This monumennt isn't
By anon
Wed, 08/16/2017 - 9:28am
This monumennt isn't glorifying anybody; it is commemorating the dead. Read Oliver Wendall Holmes Jr. Keene NH Memorial Day Speech on remembering the Civil War dead. Holmes was wounded three times in the Civil War; later was on the Mass Supreme Court and was likely the gteatest justice to ever serve on the US Supreme Court.
The tablet is not just a recitation of names
By adamg
Wed, 08/16/2017 - 1:13pm
It features the Confederate seal. No, it's not like a statue of Lee or Jackson on a horse, but it honors a losing cause nonetheless. And it was not placed there by anybody who actually even knew the men, but by a group that had been trying for decades to make the South appear somehow noble.
Placed during the Civil Rights movement, too
By anon
Wed, 08/16/2017 - 1:49pm
This was a direct assertion of the values of the Confederacy at a time when blacks were rallying for their rights.

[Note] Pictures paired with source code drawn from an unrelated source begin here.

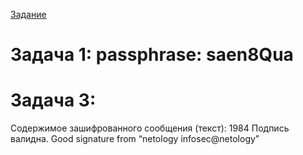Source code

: [Задание](https://github.com/netology-code/ibb-homeworks/tree/v2/08_crypto_assymetric)

# Задача 1: passphrase: saen8Qua

# Задача 3:
Содержимое зашифрованного сообщения (текст): 1984
Подпись валидна. Good signature from “netology infosec@netology”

So it features the Confeferate seal
By roadman
Wed, 08/16/2017 - 3:35pm
Because the soldiers who died served in the Confeferate Army. Which is sort of important here.

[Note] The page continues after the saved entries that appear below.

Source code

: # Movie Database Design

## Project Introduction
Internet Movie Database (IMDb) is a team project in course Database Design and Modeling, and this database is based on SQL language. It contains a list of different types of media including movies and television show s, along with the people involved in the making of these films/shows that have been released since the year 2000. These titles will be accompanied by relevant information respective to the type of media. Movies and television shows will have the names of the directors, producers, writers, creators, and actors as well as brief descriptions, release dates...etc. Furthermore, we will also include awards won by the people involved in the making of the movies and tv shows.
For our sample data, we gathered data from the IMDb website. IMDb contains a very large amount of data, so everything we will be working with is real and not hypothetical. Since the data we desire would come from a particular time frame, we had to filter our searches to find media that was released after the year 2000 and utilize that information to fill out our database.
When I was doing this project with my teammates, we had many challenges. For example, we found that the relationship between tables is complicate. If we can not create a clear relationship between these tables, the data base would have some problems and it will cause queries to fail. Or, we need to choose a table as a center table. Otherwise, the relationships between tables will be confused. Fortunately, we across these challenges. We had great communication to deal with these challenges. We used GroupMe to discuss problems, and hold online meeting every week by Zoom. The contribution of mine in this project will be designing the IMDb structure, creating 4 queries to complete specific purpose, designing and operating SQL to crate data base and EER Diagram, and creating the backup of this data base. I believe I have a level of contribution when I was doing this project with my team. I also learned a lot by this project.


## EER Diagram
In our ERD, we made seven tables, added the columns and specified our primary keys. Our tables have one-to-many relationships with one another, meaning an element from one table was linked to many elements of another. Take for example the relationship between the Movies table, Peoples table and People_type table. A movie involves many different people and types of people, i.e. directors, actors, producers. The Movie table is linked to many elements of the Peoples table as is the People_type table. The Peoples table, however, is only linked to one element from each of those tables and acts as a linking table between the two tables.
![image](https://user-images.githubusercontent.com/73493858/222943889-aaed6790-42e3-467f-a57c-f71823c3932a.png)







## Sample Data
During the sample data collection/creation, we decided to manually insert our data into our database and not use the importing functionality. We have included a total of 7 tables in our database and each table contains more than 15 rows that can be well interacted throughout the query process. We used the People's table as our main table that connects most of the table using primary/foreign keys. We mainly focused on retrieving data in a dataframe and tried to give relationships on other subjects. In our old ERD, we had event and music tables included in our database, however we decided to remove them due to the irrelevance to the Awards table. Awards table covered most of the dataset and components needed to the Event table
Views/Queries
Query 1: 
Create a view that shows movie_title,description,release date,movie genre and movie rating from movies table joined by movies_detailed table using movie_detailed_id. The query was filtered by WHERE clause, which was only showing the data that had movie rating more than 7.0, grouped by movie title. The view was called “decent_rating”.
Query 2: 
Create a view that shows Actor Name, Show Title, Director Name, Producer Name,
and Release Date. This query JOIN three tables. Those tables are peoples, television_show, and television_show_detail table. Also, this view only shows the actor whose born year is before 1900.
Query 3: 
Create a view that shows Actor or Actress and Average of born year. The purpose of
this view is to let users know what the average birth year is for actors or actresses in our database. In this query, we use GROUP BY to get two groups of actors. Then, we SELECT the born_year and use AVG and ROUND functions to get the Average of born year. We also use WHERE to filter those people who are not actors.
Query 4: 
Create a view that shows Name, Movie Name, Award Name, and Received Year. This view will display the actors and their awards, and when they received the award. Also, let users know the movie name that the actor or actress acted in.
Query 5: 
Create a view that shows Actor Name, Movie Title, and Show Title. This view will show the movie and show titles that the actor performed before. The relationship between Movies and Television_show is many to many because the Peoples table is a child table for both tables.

To twist a memorial to the fallen into a tacit endorsement of the principles the Confederacy stood for is such a stretch that it boggles the mind.
So it was erected by the United Daughters of the Confederacy
By statler
Wed, 08/16/2017 - 3:40pm
who (again):
Why is this saving this so important to you?
Why is removing this MEMORIAL so
By roadman
Wed, 08/16/2017 - 4:06pm
important to you? And no, I don't support the ideals the Confederacy stood for. But I understand the importance of respecting the dead, and of not whitewashing history just because somebody decides it's inconvenient to acknowledge the truth.
The fact that the MEMORIAL includes the Confeferate seal, or was installed by the Daughters of the Confederacy, are NOT legitimate justifications to remove the marker, but are poor excuses to justify a PC agenda.
And if you still disagree with me, spend a day at Gettysburg Battlefield (I've been twice) and then try arguing that the Confederate memorials there should be removed because they promote the ideals of the Confederacy.
It's 2017 and the history is
By SMH
Wed, 08/16/2017 - 4:34pm
It's 2017 and the history is already recorded physically and digitally.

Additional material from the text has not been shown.